“O Jesus Christ!
I am deaf and blind;
Nothing comes through into my mind,
I only am not dumb:
Although I see Thee not, nor hear,
I cry because Thou mayst be near
O Son of Mary! come!”
Do you think a girl of seventeen may not be feeling out into the spiritual dark,—may not be stretching helpless hands, vaguely, toward the Hands that help? Desire Ledwith laid the book down again, with a great swelling breath coming up slowly out of her bosom, and with a warmth of tears in her earnest little eyes. And Uncle Titus Oldways sat there among his papers, and never moved, or seemed to look, but saw it all.
He never said a word to her himself; it was not Uncle Titus’s way to talk, and few suspected him of having anything to say in such matters; but he went to Friend Froke and asked her,—
“Haven’t you got any light that might shine a little for that child, Rachel?”
And the next Sunday, in the forenoon, Desire came in; came in, without knowing it, for her little light.
She had left home with the family on their way to church; she was dressed in her buff silk pongee suit trimmed with golden brown bands and quillings; she had on a lovely new brown hat with tea roses in it; her gloves and boots were exquisite and many buttoned; Agatha and Florence could not think what was the matter when she turned back, up Dorset Street, saying suddenly, “I won’t go, after all.” And then she had walked straight over the hill and down to Greenley Street, and came in upon Rachel, sitting alone in a quiet gray parlor that was her own, where there were ferns and ivies in the window, and a little canary, dressed in brown and gold like Desire herself, swung over them in a white wire cage.
When Desire saw how still it was, and how Rachel Froke sat there with her open window and her open book, all by herself, she stopped in the doorway with a sudden feeling of intrusion, which had not occurred to her as she came.
“It’s just what I want to come into; but if I do, it won’t be there. I’ve no right to spoil it. Don’t mind, Rachel. I’ll go away.”
She said it softly and sadly, as if she could not help it, and was turning back into the hall.
“But I do mind,” said Rachel, speaking quickly. “Thee will come in, and sit down. Whatever it is thee wants, is here for thee. Is it the stillness? Then we will be still.”
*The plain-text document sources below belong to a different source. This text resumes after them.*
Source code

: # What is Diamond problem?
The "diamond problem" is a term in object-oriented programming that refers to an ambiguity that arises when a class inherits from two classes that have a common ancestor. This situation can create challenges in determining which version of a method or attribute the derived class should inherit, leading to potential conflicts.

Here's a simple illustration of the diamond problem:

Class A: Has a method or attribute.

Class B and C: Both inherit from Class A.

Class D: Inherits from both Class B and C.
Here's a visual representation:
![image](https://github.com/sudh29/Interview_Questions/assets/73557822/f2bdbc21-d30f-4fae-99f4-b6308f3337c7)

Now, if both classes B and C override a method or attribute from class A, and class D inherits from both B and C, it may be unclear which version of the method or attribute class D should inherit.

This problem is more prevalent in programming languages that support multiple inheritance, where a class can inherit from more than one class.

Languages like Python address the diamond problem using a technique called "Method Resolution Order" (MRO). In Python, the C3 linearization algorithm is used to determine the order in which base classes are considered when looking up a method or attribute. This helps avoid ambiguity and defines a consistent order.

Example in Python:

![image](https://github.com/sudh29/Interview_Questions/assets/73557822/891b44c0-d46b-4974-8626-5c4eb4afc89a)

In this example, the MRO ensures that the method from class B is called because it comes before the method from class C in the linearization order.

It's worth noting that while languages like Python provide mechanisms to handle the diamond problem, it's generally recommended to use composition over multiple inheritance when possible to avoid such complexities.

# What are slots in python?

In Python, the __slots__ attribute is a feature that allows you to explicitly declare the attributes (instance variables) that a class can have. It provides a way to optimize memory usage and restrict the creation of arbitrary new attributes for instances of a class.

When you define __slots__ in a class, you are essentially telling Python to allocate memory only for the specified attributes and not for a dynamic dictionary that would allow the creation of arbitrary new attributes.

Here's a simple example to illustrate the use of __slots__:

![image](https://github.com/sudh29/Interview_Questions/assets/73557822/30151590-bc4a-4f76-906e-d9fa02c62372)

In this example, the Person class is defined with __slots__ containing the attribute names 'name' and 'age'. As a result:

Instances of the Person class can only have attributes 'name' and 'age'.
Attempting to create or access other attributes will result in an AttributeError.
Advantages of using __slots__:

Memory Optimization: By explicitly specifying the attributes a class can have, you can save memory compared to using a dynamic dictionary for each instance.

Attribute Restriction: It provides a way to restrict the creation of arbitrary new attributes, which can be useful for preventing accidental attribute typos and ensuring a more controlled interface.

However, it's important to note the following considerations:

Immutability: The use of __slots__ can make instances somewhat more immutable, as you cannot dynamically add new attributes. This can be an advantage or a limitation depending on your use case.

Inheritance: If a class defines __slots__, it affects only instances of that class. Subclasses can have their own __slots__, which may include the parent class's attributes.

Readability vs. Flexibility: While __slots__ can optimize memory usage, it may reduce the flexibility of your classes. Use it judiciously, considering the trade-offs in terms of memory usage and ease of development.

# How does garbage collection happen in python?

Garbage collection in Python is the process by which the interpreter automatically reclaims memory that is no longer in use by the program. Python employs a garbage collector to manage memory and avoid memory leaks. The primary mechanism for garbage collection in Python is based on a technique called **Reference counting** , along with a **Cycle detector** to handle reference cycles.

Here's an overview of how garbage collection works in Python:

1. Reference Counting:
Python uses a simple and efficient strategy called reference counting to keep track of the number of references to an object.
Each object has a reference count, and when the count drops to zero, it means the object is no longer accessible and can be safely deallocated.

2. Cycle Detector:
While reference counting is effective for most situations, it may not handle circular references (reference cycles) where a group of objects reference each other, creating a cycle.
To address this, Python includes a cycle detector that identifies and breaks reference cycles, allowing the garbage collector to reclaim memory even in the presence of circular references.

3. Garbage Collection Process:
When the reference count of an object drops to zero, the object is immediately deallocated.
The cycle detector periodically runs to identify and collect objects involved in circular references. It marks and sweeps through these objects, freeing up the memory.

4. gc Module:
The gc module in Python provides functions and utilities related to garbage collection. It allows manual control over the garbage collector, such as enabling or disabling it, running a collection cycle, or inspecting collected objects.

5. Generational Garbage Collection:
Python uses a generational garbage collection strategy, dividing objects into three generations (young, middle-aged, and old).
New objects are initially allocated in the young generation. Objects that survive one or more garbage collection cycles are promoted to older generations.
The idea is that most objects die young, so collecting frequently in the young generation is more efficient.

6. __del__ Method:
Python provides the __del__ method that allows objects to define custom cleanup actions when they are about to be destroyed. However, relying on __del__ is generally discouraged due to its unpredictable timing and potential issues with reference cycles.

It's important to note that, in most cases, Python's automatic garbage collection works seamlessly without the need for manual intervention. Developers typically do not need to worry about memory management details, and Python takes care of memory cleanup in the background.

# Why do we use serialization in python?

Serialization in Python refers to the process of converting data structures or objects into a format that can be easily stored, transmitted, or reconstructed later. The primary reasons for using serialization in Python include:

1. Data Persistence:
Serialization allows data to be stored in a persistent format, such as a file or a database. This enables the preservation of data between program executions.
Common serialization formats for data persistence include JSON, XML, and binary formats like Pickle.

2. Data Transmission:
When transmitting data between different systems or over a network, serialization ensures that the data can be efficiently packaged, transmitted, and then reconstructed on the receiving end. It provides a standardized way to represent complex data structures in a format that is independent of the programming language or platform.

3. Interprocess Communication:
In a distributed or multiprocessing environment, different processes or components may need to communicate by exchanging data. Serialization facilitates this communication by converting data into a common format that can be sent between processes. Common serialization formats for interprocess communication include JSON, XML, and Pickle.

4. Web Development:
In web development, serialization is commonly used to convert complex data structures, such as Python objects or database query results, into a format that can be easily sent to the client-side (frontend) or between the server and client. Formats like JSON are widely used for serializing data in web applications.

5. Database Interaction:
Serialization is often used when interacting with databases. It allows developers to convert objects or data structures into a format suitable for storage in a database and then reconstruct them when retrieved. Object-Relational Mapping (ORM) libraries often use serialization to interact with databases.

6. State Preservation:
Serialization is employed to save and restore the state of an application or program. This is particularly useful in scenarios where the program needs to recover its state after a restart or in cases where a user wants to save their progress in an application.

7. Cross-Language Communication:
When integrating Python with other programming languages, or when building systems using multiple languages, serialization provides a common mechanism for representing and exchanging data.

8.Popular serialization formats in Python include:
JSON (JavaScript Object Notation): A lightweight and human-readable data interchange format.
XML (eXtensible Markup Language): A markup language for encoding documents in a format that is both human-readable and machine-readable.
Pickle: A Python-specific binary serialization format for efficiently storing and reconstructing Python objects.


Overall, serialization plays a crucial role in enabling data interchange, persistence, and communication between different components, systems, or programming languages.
“That’s so easy to say. But you can’t do it for me. You will be still, and I shall be all in a stir. I want so to be just hushed up!”
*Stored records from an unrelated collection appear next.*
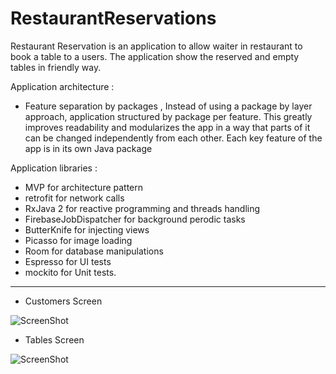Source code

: # RestaurantReservations


Restaurant Reservation  is an application to allow waiter in restaurant to book a table to a users.
The application show the reserved and empty tables in friendly way.

Application architecture : 
* Feature separation by packages , 
Instead of using a package by layer approach, application structured by package per feature. This greatly improves readability and modularizes the app in a way that parts of it can be changed independently from each other. Each key feature of the app is in its own Java package

Application libraries :

* MVP for architecture pattern
* retrofit for network calls
* RxJava 2 for reactive programming and threads handling
* FirebaseJobDispatcher for background perodic tasks
* ButterKnife for injecting views
* Picasso for image loading
* Room for database manipulations
* Espresso for UI tests
* mockito for Unit tests.


***



* Customers Screen


![ScreenShot](https://raw.github.com/MohamedElgendyGits/RestaurantReservations/master/screenshots/Screenshot1.png)


* Tables Screen


![ScreenShot](https://raw.github.com/MohamedElgendyGits/RestaurantReservations/master/screenshots/Screenshot2.png)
“Fed, and hushed up, in somebody’s arms, like a baby. I know,” said Rachel Froke.
“How does she know?” thought Desire; but she only looked at her with surprised eyes, saying nothing.
“Hungry and restless; that’s what we all are,” said Rachel Froke, “until”—
“Well,—until?” demanded the strange girl, impetuously, as Rachel paused. “I’ve been hungry ever since I was born, mother says.”